Could I suggest that Bute Community Council and the rest of us ask why they choose to ignore this problem?
Alan Barlow, 22 Aboyne Drive, Paisley
Bute needs to speak with one voice
I am lucky enough to visit Bute three to four times a year from my home in Hong Kong, and I would count myself as somewhat of an ambassador for the island, extolling its virtues whenever the opportunity arises.
A couple of weeks ago however I spent a week with family and friends on your sister island, the Isle of Arran. By the end of my stay I was struck by the difference in personality that Arran presents to the world in comparison with Bute.
Quite simply, Arran speaks with one voice.
Its community, its businesses, the local authority and even its visitors never miss opportunity to use the word Arran. The promotion of even the smallest business seems to be in step with the thinking of the tourist authority’s marketing strategy. There is considerable island-wide pride in brand “Arran”, and clear evidence that business owners believe in its potential and ability to open tourist’s wallets.
Bute, you have much to offer, but you’re sending very mixed messages. Any marketing professional will tell you that to be understood you must make all of your communication clear and concise. Business and government in a small community like Bute need to work in unison. Come together, collaborate, and stop looking at your neighbours as competition. The reality is that it’s the island across the water that’s stealing your business.., not the guy across the street.

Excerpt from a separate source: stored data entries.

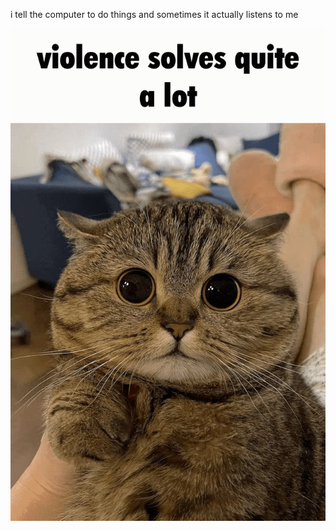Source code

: i tell the computer to do things and sometimes it actually listens to me
<!--START_SECTION:update_image-->
<img src=https://raw.githubusercontent.com/sneakykestrel/sneakykestrel/main/.github/images/violence.gif height="" width="" align=left alt=kitty />
<!--END_SECTION:update_image-->

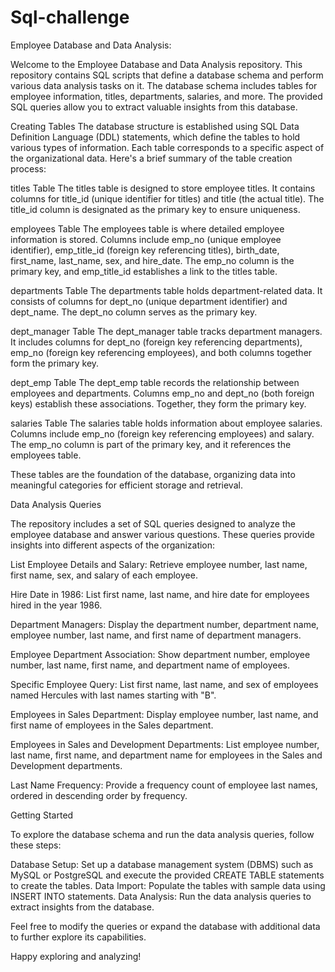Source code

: # Sql-challenge

Employee Database and Data Analysis: 

Welcome to the Employee Database and Data Analysis repository. This repository contains SQL scripts that define a database schema and perform various data analysis tasks on it. The database schema includes tables for employee information, titles, departments, salaries, and more. The provided SQL queries allow you to extract valuable insights from this database.

Creating Tables
The database structure is established using SQL Data Definition Language (DDL) statements, which define the tables to hold various types of information. Each table corresponds to a specific aspect of the organizational data. Here's a brief summary of the table creation process:

titles Table
The titles table is designed to store employee titles. It contains columns for title_id (unique identifier for titles) and title (the actual title). The title_id column is designated as the primary key to ensure uniqueness.

employees Table
The employees table is where detailed employee information is stored. Columns include emp_no (unique employee identifier), emp_title_id (foreign key referencing titles), birth_date, first_name, last_name, sex, and hire_date. The emp_no column is the primary key, and emp_title_id establishes a link to the titles table.

departments Table
The departments table holds department-related data. It consists of columns for dept_no (unique department identifier) and dept_name. The dept_no column serves as the primary key.

dept_manager Table
The dept_manager table tracks department managers. It includes columns for dept_no (foreign key referencing departments), emp_no (foreign key referencing employees), and both columns together form the primary key.

dept_emp Table
The dept_emp table records the relationship between employees and departments. Columns emp_no and dept_no (both foreign keys) establish these associations. Together, they form the primary key.

salaries Table
The salaries table holds information about employee salaries. Columns include emp_no (foreign key referencing employees) and salary. The emp_no column is part of the primary key, and it references the employees table.

These tables are the foundation of the database, organizing data into meaningful categories for efficient storage and retrieval.



Data Analysis Queries

  The repository includes a set of SQL queries designed to analyze the employee database and answer various questions. These queries provide insights into different aspects of the organization:

  List Employee Details and Salary: Retrieve employee number, last name, first name, sex, and salary of each employee.

  Hire Date in 1986: List first name, last name, and hire date for employees hired in the year 1986.

  Department Managers: Display the department number, department name, employee number, last name, and first name of department managers.

  Employee Department Association: Show department number, employee number, last name, first name, and department name of employees.

  Specific Employee Query: List first name, last name, and sex of employees named Hercules with last names starting with "B".

  Employees in Sales Department: Display employee number, last name, and first name of employees in the Sales department.

  Employees in Sales and Development Departments: List employee number, last name, first name, and department name for employees in the Sales and Development departments.

  Last Name Frequency: Provide a frequency count of employee last names, ordered in descending order by frequency.



Getting Started

To explore the database schema and run the data analysis queries, follow these steps:

Database Setup: Set up a database management system (DBMS) such as MySQL or PostgreSQL and execute the provided CREATE TABLE statements to create the tables.
Data Import: Populate the tables with sample data using INSERT INTO statements.
Data Analysis: Run the data analysis queries to extract insights from the database.


Feel free to modify the queries or expand the database with additional data to further explore its capabilities.

Happy exploring and analyzing!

Mark Cumming, Stanley, Hong Kong
Trident jobs argument is disingenuous
If there are sound reasons for replacing Trident, the ‘jobs’ argument promoted by Alan Reid (Letters, August 8) is certainly not one of them.
It is essentially the same as the disingenuous argument used by business interests in opposition to legislation preventing children being sent down mines and up chimneys.

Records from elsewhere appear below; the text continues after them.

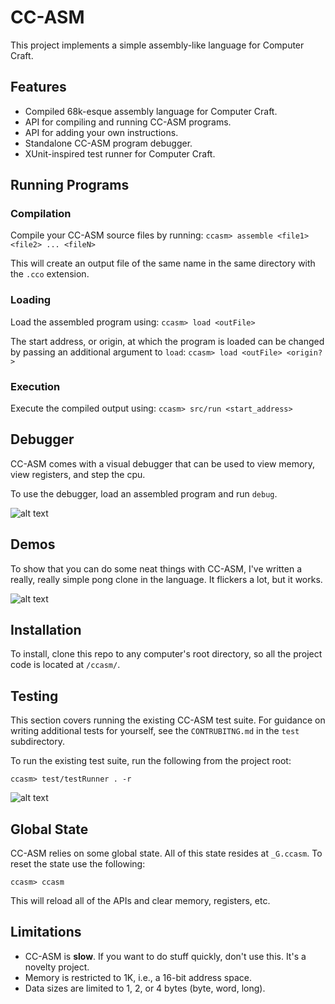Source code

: # CC-ASM

This project implements a simple assembly-like language for Computer Craft.

## Features

* Compiled 68k-esque assembly language for Computer Craft.
* API for compiling and running CC-ASM programs.
* API for adding your own instructions.
* Standalone CC-ASM program debugger.
* XUnit-inspired test runner for Computer Craft.

## Running Programs

### Compilation
Compile your CC-ASM source files by running: `ccasm> assemble <file1> <file2> ... <fileN>`

This will create an output file of the same name in the same directory with
the `.cco` extension.

### Loading
Load the assembled program using: `ccasm> load <outFile>`

The start address, or origin, at which the program is loaded can be changed by
passing an additional argument to `load`: `ccasm> load <outFile> <origin?>`

### Execution
Execute the compiled output using: `ccasm> src/run <start_address>`

## Debugger

CC-ASM comes with a visual debugger that can be used to view memory, view registers,
and step the cpu.

To use the debugger, load an assembled program and run `debug`.

![alt text](https://i.imgur.com/g05Umc3.png "Debugger")

## Demos

To show that you can do some neat things with CC-ASM, I've written a really, really
simple pong clone in the language. It flickers a lot, but it works.

![alt text](https://i.imgur.com/yHYa7Cq.gif "Pong Demo")

## Installation

To install, clone this repo to any computer's root directory, so all the project code
is located at `/ccasm/`.

## Testing
This section covers running the existing CC-ASM test suite. For guidance on writing
additional tests for yourself, see the `CONTRUBITNG.md` in the `test` subdirectory.

To run the existing test suite, run the following from the project root:

`ccasm> test/testRunner . -r`

![alt text](https://i.imgur.com/DAcEQzF.gif "Test Demo")

## Global State
CC-ASM relies on some global state. All of this state resides at `_G.ccasm`. To reset the
state use the following:

`ccasm> ccasm`

This will reload all of the APIs and clear memory, registers, etc.

## Limitations

* CC-ASM is **slow**. If you want to do stuff quickly, don't use this. It's a novelty project.
* Memory is restricted to 1K, i.e., a 16-bit address space.
* Data sizes are limited to 1, 2, or 4 bytes (byte, word, long).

There would be no additional cost to the taxpayer if the Trident workforce were paid their full salaries till retiral and occupied on trivial or useless work.
The capital cost saved could many times over buy each of them a four-bedroom villa with private pool in Spain or Greece, where bargains can be had just now. Of course public opinion would baulk at such generosity, and a less costly compensation scheme would be accepted by all.

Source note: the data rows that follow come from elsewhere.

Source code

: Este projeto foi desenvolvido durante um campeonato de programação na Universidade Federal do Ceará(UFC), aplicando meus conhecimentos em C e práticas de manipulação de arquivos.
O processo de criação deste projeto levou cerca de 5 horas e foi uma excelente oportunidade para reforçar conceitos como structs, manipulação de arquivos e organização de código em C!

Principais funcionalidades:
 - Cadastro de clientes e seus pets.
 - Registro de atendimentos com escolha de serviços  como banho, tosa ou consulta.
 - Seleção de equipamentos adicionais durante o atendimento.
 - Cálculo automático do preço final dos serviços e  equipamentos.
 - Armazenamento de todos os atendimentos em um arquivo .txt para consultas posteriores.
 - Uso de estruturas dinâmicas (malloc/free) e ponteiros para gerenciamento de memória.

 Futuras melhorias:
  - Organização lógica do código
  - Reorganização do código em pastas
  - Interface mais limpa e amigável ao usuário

To put forward the discredited ‘jobs’ argument betrays a prioritisation of debating gamesmanship and point scoring in the traditions of the Westminster parliament, packed as it is with alumni of English public school and university debating societies.
Mr Reid should be focusing on achieving a good deal for his constituents, rather than bringing down the quality of the argument over Trident to the level of Prime Minister’s Questions.
Perhaps he could tell us instead the circumstances in which he envisages Trident might be used, or even provide a list the few countries that could be targeted without causing casualties to our allies in the EU and the Commonwealth.
John B. Dick, Glendaruel, Ardencraig Road, Rothesay
No windmills on Bute, please
I have to applaud Tony Burns’ letter of August 8, onjecting to the siting of the windmill(s) on Bute. He is right to point out it will not benefit us but detract from the area both scenically and environmentally.
The meglomaniac company who is proposing this development, Bute Community Power, has already obtained a loan from the Scottish Government to finance their feasibility study of the proposed wind turbine. Who is going to pay back this loan? No doubt it will be the mugs who get involved in this errant scheme. The company behind the turbines is a company which supplies electricity to households and has offices in England and Scotland, so they might be looking for a foothold on the island. Why farmer Sandy of Auchintirrie Farm is getting involved in a such a ludicrous and badly-thought out scheme is beyond any understanding. Let’s hope it’s not just for monetary gain, because he might find that in the future the electricity company Loco (and how well-named are they) charges him for the use of their turbines on his land.